Return exactly those lines of the material that fall between the line with "### InProcServer32" and the final line, both included.

--------------------

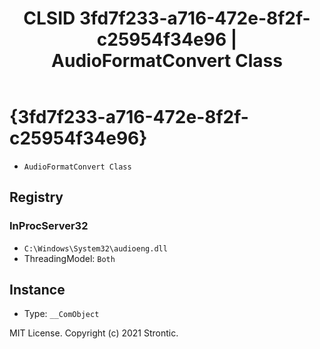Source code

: ﻿---
title: "CLSID 3fd7f233-a716-472e-8f2f-c25954f34e96 | AudioFormatConvert Class"
excerpt: What is COM-Object CLSID 3fd7f233-a716-472e-8f2f-c25954f34e96?
---

# {3fd7f233-a716-472e-8f2f-c25954f34e96}

* `AudioFormatConvert Class`

## Registry


### InProcServer32

* `C:\Windows\System32\audioeng.dll`
* ThreadingModel: `Both`

## Instance

* Type: `__ComObject`

MIT License. Copyright (c) 2021 Strontic.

--------------------

◆ RESULT OF THE TASK ◆
### InProcServer32

* `C:\Windows\System32\audioeng.dll`
* ThreadingModel: `Both`

## Instance

* Type: `__ComObject`

MIT License. Copyright (c) 2021 Strontic.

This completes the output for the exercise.